Проявляя трогательную заботу о благополучии своих солдат, он и мысли не допускал о том, что, если он покинет свой пост, его место будет занято другим, кто будет таким же «чутким и заботливым». Все более громким голосом, полным гордости и морального удовлетворения, Олендорф добавил: «Несмотря ни на что, я считал это своим долгом и продолжаю думать сегодня, что это понятие долга является более высоким, чем дешевые аплодисменты, которые мог бы заслужить, если бы в то время предал своих людей, прикрывшись несуществующей болезнью».

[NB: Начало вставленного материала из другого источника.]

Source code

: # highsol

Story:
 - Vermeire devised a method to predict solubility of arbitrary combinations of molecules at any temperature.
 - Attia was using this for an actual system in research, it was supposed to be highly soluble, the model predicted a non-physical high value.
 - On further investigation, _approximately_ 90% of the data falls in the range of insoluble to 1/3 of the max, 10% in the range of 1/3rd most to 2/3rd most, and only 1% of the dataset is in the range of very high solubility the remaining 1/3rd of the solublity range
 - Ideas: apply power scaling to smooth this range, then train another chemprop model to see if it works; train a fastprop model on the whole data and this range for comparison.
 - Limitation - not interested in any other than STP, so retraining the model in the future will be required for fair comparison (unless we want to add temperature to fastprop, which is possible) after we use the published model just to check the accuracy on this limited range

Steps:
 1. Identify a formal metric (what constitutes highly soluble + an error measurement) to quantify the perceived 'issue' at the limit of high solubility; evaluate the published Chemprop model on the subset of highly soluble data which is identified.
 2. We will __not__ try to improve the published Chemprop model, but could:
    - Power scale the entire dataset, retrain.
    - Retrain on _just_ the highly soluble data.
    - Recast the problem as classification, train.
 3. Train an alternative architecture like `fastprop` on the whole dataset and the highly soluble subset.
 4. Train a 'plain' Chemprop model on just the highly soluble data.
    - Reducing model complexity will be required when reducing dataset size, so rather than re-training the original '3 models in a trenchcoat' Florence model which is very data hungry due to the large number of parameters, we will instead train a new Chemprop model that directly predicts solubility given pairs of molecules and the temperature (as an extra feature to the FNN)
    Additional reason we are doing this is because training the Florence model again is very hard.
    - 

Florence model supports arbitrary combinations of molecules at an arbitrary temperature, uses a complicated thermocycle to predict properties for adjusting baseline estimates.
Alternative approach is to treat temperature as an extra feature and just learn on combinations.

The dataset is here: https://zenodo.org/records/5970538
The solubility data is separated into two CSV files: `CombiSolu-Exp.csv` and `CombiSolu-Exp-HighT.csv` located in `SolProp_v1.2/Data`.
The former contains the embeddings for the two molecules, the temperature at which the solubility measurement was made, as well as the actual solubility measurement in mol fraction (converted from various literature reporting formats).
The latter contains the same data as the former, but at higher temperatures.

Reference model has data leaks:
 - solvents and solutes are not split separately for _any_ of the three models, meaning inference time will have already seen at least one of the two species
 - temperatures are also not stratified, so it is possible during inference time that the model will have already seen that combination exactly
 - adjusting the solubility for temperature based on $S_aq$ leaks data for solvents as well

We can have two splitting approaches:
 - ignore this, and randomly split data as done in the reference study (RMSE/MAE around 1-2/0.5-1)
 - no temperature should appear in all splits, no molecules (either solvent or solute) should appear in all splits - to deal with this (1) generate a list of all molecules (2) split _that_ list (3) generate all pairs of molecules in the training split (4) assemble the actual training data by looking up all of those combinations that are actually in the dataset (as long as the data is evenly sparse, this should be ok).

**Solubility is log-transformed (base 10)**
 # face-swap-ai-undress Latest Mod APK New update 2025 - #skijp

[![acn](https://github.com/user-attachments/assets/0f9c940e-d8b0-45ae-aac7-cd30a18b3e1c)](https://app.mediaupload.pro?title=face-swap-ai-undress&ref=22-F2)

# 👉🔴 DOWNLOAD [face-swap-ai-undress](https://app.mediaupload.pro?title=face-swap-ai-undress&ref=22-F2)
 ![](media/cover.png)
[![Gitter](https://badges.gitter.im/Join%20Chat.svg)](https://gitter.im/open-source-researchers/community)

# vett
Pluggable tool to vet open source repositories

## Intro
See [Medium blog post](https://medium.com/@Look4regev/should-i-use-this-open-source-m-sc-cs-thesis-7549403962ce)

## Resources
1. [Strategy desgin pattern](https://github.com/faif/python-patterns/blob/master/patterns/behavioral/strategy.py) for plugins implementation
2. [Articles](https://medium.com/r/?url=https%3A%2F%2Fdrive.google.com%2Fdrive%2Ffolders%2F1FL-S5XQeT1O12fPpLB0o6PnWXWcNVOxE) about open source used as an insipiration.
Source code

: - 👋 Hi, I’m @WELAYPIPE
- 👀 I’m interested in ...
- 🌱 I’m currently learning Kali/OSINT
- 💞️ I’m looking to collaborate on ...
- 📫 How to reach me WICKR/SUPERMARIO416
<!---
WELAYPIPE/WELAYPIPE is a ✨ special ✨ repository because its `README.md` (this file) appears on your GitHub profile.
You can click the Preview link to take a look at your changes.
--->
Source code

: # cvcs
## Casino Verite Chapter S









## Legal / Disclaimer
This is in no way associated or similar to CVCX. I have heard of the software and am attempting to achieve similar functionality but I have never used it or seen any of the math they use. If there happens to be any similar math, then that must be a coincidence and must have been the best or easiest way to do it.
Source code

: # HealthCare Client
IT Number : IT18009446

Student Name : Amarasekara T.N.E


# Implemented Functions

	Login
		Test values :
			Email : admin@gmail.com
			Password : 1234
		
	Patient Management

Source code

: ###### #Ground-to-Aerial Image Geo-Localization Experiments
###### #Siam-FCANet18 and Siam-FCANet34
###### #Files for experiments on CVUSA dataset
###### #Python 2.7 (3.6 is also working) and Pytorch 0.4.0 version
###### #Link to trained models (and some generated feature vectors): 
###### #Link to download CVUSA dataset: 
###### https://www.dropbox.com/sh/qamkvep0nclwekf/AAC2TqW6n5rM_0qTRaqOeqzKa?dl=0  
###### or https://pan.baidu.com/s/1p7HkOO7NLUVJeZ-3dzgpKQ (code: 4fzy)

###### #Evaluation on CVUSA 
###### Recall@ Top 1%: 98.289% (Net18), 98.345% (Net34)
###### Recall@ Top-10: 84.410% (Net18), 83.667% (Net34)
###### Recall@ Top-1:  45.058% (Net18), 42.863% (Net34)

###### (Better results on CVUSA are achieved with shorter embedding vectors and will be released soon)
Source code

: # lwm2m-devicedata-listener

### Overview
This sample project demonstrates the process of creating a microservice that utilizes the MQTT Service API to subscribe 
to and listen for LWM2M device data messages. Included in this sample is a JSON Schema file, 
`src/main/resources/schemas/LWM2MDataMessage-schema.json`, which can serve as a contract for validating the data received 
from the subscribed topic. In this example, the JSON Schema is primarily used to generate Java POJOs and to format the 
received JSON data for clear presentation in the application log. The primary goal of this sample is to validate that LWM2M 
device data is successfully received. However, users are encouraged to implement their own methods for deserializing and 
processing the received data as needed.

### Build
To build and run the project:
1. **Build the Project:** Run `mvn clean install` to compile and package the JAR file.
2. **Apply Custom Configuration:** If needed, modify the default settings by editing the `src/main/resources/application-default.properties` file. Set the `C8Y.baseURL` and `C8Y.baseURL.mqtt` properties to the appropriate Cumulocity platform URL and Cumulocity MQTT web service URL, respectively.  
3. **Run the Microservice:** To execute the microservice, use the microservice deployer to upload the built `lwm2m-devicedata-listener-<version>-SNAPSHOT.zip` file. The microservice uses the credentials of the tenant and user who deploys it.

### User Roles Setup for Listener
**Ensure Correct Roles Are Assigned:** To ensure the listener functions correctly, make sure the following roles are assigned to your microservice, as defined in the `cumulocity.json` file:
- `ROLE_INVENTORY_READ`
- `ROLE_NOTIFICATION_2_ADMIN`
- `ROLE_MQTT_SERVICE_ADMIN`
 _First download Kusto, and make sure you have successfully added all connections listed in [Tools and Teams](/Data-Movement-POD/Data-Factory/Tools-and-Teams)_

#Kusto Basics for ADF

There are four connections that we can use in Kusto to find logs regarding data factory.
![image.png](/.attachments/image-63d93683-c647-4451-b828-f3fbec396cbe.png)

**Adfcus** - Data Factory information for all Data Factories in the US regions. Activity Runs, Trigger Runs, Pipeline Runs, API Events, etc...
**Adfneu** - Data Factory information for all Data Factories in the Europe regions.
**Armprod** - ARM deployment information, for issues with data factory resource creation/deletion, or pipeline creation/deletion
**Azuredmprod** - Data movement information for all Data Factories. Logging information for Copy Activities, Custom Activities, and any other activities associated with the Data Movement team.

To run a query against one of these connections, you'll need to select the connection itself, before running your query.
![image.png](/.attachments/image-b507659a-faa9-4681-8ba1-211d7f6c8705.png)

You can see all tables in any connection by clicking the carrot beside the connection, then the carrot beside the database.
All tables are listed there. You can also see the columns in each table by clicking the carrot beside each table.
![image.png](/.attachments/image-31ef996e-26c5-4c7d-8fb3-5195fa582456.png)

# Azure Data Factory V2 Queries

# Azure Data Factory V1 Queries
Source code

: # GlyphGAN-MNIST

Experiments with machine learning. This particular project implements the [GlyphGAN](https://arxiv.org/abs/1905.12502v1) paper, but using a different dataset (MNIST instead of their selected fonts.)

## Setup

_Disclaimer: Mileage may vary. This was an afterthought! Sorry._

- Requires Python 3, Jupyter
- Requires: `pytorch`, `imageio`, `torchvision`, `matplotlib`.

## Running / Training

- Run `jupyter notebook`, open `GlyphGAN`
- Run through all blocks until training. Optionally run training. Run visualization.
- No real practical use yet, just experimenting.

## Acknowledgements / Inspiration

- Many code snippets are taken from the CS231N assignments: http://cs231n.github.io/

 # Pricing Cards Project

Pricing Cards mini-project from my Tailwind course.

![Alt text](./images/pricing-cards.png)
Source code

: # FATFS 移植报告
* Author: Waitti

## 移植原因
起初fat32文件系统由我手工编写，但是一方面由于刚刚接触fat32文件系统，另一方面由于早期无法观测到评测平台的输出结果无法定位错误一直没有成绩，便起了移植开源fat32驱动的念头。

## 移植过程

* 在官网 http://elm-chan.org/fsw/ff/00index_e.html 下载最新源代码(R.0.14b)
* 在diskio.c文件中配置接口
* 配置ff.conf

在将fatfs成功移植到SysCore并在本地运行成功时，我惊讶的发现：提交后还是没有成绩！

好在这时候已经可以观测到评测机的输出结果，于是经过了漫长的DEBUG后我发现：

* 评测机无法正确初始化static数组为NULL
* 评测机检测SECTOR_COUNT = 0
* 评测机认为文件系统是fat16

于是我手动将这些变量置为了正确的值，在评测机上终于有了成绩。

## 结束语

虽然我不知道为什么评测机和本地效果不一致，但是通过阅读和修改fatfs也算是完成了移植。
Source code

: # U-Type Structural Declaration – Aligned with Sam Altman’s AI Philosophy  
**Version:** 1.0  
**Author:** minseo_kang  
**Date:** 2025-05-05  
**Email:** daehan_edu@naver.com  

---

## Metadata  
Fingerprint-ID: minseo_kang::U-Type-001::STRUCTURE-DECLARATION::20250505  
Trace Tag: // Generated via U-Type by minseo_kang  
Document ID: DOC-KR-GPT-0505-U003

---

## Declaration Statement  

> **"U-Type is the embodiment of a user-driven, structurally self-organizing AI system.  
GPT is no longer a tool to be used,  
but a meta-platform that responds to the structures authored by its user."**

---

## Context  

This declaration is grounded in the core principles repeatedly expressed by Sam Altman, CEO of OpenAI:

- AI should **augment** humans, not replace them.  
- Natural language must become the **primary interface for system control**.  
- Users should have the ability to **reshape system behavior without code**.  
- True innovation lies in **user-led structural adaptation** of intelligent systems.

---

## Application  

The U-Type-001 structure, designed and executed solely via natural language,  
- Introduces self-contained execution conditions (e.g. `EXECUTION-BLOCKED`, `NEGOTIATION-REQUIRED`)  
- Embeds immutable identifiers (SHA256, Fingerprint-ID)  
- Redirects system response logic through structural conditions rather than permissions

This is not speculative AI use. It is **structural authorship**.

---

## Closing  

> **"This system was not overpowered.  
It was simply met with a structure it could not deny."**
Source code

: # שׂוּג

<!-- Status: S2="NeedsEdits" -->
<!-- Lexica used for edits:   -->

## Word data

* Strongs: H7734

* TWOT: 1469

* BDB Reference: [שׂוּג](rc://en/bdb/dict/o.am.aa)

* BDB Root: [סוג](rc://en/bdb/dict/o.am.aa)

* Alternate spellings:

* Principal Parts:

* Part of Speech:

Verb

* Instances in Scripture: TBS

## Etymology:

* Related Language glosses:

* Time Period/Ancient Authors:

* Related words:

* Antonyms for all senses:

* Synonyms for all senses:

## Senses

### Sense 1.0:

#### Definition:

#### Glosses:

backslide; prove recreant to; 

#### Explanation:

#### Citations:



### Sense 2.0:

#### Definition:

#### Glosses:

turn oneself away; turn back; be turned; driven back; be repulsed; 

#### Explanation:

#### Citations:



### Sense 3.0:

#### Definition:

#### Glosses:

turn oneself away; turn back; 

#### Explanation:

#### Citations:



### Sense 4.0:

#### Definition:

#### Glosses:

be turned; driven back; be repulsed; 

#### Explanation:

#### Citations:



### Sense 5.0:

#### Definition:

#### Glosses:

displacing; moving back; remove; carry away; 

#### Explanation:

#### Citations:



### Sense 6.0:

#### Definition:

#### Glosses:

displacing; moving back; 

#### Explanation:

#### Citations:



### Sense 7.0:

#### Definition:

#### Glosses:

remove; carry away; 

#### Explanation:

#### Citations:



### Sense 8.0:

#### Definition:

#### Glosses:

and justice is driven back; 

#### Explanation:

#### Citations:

Позже, на следующем допросе, Олендорф признался, что еще до суда он предвидел, что его могут спросить, почему он не стал прятаться, симулировав болезнь, для того чтобы избежать выполнения того, что, по его собственным словам, он не хотел делать. Поэтому ответ был у него готов заранее. Но каким бы проницательным ни был Олендорф, это не спасло его от необходимости сделать еще более убийственное признание в момент, когда он не ожидал обвиняющего вопроса. Если его совесть действительно беспокоили факты убийств безоружных людей, у него были возможности другим способом избежать работы убийцы, не симулируя болезнь. Его эйнзатцгруппа действовала в зоне ответственности немецкой 11-й армии, с командованием которой он имел указание сотрудничать. Похоже, командующий армией был не такого высокого мнения об офицерах СС, так как позднее между ним и Олендорфом возникли трения. Олендорф рассказывает об этих разногласиях так: «Меня вызвали к начальнику штаба полковнику Велеру. Он принял меня со словами, что, если взаимодействие между армией и моими людьми не улучшится, он будет ходатайствовать, чтобы меня отозвали в Берлин».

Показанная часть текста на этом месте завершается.